Stored data:
»»
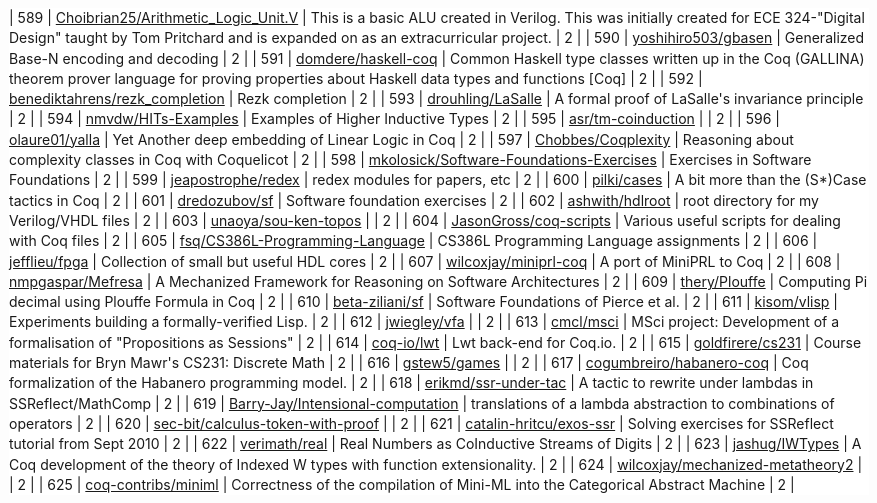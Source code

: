 | 589 | [Choibrian25/Arithmetic_Logic_Unit.V](https://github.com/Choibrian25/Arithmetic_Logic_Unit.V) | This is a basic ALU created in Verilog.  This was initially created for ECE 324-"Digital Design" taught by Tom Pritchard and is expanded on as an extracurricular project.  | 2 |
| 590 | [yoshihiro503/gbasen](https://github.com/yoshihiro503/gbasen) | Generalized Base-N encoding and decoding | 2 |
| 591 | [domdere/haskell-coq](https://github.com/domdere/haskell-coq) | Common Haskell type classes written up in the Coq (GALLINA) theorem prover language for proving properties about Haskell data types and functions [Coq] | 2 |
| 592 | [benediktahrens/rezk_completion](https://github.com/benediktahrens/rezk_completion) | Rezk completion | 2 |
| 593 | [drouhling/LaSalle](https://github.com/drouhling/LaSalle) | A formal proof of LaSalle's invariance principle | 2 |
| 594 | [nmvdw/HITs-Examples](https://github.com/nmvdw/HITs-Examples) | Examples of Higher Inductive Types | 2 |
| 595 | [asr/tm-coinduction](https://github.com/asr/tm-coinduction) |  | 2 |
| 596 | [olaure01/yalla](https://github.com/olaure01/yalla) | Yet Another deep embedding of Linear Logic in Coq | 2 |
| 597 | [Chobbes/Coqplexity](https://github.com/Chobbes/Coqplexity) | Reasoning about complexity classes in Coq with Coquelicot | 2 |
| 598 | [mkolosick/Software-Foundations-Exercises](https://github.com/mkolosick/Software-Foundations-Exercises) | Exercises in Software Foundations | 2 |
| 599 | [jeapostrophe/redex](https://github.com/jeapostrophe/redex) | redex modules for papers, etc | 2 |
| 600 | [pilki/cases](https://github.com/pilki/cases) | A bit more than the (S*)Case tactics in Coq | 2 |
| 601 | [dredozubov/sf](https://github.com/dredozubov/sf) | Software foundation exercises | 2 |
| 602 | [ashwith/hdlroot](https://github.com/ashwith/hdlroot) | root directory for my Verilog/VHDL files | 2 |
| 603 | [unaoya/sou-ken-topos](https://github.com/unaoya/sou-ken-topos) |  | 2 |
| 604 | [JasonGross/coq-scripts](https://github.com/JasonGross/coq-scripts) | Various useful scripts for dealing with Coq files | 2 |
| 605 | [fsq/CS386L-Programming-Language](https://github.com/fsq/CS386L-Programming-Language) | CS386L Programming Language assignments | 2 |
| 606 | [jefflieu/fpga](https://github.com/jefflieu/fpga) | Collection of small but useful HDL cores | 2 |
| 607 | [wilcoxjay/miniprl-coq](https://github.com/wilcoxjay/miniprl-coq) | A port of MiniPRL to Coq | 2 |
| 608 | [nmpgaspar/Mefresa](https://github.com/nmpgaspar/Mefresa) | A Mechanized Framework for Reasoning on Software Architectures | 2 |
| 609 | [thery/Plouffe](https://github.com/thery/Plouffe) | Computing Pi decimal using Plouffe Formula in Coq | 2 |
| 610 | [beta-ziliani/sf](https://github.com/beta-ziliani/sf) | Software Foundations of Pierce et al. | 2 |
| 611 | [kisom/vlisp](https://github.com/kisom/vlisp) | Experiments building a formally-verified Lisp. | 2 |
| 612 | [jwiegley/vfa](https://github.com/jwiegley/vfa) |  | 2 |
| 613 | [cmcl/msci](https://github.com/cmcl/msci) | MSci project: Development of a formalisation of "Propositions as Sessions" | 2 |
| 614 | [coq-io/lwt](https://github.com/coq-io/lwt) | Lwt back-end for Coq.io. | 2 |
| 615 | [goldfirere/cs231](https://github.com/goldfirere/cs231) | Course materials for Bryn Mawr's CS231: Discrete Math | 2 |
| 616 | [gstew5/games](https://github.com/gstew5/games) |  | 2 |
| 617 | [cogumbreiro/habanero-coq](https://github.com/cogumbreiro/habanero-coq) | Coq formalization of the Habanero programming model. | 2 |
| 618 | [erikmd/ssr-under-tac](https://github.com/erikmd/ssr-under-tac) | A tactic to rewrite under lambdas in SSReflect/MathComp | 2 |
| 619 | [Barry-Jay/Intensional-computation](https://github.com/Barry-Jay/Intensional-computation) | translations of a lambda abstraction to combinations of operators  | 2 |
| 620 | [sec-bit/calculus-token-with-proof](https://github.com/sec-bit/calculus-token-with-proof) |  | 2 |
| 621 | [catalin-hritcu/exos-ssr](https://github.com/catalin-hritcu/exos-ssr) | Solving exercises for SSReflect tutorial from Sept 2010 | 2 |
| 622 | [verimath/real](https://github.com/verimath/real) | Real Numbers as CoInductive Streams of Digits | 2 |
| 623 | [jashug/IWTypes](https://github.com/jashug/IWTypes) | A Coq development of the theory of Indexed W types with function extensionality. | 2 |
| 624 | [wilcoxjay/mechanized-metatheory2](https://github.com/wilcoxjay/mechanized-metatheory2) |  | 2 |
| 625 | [coq-contribs/miniml](https://github.com/coq-contribs/miniml) | Correctness of the compilation of Mini-ML into the Categorical Abstract Machine | 2 |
««
Aim of the task :: From the entries, copy out each line containing the word "useful".

Solution to the exercise ::
| 604 | [JasonGross/coq-scripts](https://github.com/JasonGross/coq-scripts) | Various useful scripts for dealing with Coq files | 2 |
| 606 | [jefflieu/fpga](https://github.com/jefflieu/fpga) | Collection of small but useful HDL cores | 2 |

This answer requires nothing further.